Doghouse magazine celebrates the art of story-telling at the bar, the age-old architecture that surrounds, the cellars below, and occasionally the ghosts that sometimes rattle around upstairs
– reviews of Doghouse magazine –
Doghouse is an ode to the icon of the British landscape: the pub. Whether it be an ivy-covered relic on a village green, a rum-timbered shack on the coast or an inner city backstreet boozer – Doghouse gets to the heart of it, and makes the reader want to go there, pull up a stool and order a pint of Best.
Abigail Whyte, Ernest Journal
If you like pubs and good writing, as much as I do, then you'll probably like Doghouse magazine as much as I do.
It's totally old school, settled in with a Double Diamond, a Woodbine, a pickled egg and a Babycham for the lady. There's lavish, often full-page photography of curling linoleum, patterned red carpets, pewter tankards and rosettes. The editor and photographer share a vision of pubdom so specific it's almost a fetish. Move over The Chap, you've got competition.
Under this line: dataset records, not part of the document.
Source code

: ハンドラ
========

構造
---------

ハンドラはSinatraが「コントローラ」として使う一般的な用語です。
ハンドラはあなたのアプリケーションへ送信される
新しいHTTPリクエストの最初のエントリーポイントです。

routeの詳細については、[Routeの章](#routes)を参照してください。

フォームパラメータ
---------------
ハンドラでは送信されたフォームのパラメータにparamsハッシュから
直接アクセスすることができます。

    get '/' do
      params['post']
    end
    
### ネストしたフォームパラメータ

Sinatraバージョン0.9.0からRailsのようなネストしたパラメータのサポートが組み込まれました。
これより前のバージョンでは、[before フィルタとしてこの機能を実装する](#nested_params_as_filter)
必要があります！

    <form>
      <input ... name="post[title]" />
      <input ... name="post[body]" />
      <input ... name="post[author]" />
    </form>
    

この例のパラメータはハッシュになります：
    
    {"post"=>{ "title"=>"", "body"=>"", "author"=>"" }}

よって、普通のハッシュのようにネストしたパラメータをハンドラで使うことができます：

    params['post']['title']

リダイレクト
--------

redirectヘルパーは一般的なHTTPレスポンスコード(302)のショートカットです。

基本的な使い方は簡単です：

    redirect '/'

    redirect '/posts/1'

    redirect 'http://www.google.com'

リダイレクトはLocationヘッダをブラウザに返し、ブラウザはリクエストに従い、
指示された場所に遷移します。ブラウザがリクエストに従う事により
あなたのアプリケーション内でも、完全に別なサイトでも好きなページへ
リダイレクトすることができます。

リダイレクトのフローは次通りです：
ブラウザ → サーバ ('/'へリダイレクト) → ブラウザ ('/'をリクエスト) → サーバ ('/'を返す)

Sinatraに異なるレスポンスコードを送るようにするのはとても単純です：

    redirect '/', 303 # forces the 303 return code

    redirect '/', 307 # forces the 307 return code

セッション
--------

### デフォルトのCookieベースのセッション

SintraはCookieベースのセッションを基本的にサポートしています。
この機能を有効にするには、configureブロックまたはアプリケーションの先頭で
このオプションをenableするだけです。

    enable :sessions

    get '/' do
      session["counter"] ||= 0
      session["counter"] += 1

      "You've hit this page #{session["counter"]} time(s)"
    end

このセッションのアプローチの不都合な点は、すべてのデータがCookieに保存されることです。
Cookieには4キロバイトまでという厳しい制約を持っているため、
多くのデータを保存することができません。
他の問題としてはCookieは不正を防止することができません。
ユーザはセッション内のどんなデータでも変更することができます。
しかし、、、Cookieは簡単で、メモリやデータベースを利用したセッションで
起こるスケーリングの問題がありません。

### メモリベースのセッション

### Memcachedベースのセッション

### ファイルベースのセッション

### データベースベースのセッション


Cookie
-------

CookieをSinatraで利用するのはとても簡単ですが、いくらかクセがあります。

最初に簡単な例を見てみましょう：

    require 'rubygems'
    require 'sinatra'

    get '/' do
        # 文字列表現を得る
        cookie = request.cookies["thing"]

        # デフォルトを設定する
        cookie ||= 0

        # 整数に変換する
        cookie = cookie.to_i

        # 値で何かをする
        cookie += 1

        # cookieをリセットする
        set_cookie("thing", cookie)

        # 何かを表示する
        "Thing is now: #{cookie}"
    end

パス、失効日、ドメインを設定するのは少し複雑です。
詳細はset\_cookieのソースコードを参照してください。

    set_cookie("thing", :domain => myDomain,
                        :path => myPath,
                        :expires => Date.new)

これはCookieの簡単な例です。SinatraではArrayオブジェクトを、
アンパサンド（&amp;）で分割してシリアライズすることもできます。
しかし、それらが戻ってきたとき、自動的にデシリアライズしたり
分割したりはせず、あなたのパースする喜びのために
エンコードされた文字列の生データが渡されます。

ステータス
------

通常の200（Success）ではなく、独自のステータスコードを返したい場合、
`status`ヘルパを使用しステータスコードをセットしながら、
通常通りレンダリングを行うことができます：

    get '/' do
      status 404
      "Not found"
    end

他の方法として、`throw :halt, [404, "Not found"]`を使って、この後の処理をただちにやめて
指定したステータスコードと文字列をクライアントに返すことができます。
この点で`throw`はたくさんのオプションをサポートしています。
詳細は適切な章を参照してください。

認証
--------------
Andrew Humphreys, Made With Ink
Doghouse manages to capture the warmth and spirit of the pub itself. ...with insightful and entertaining writing, accompanied by friendly nostalgia and great photography. Like the pubs featured, Doghouse is an honest, straightforward and convivial magazine, that is a pleasure to spend an hour or two in the company of, preferably down the local.
Nick Bentley, Newsstand
Where the magazine shines... is in the totality of its message.... Its outlook is essentially romantic: pubs of all shapes and sizes are wonderful, beguiling and fascinating. This has the potential to do more to 'save' pubs than any amount of woe-is-me whinging. The photos are often immersive, highly evocative full-page portraits of real rooms, in real pubs, with all their faults and flaws (dodgy gas heaters, scruffy carpets, fly-blown windows), and many might have been taken any time in the last forty years. Consider this an endorsement.
Boak and Baily's Beer Blog
A fascinating glimpse into the social pillar of British society. Doghouse celebrates the timeless traditions and rustic aesthetic of true British pub culture; from the ubiquitous empty crisp packet wedged between a well-worn crack in a table, to the myriad of fascinating characters that can be found propping up the bar down any local. Topics range from ghosts, famous battles, random facts, to football and fishing. And of course the promotion of real ale. Great photography makes this quite literally a pub crawl for your eyes.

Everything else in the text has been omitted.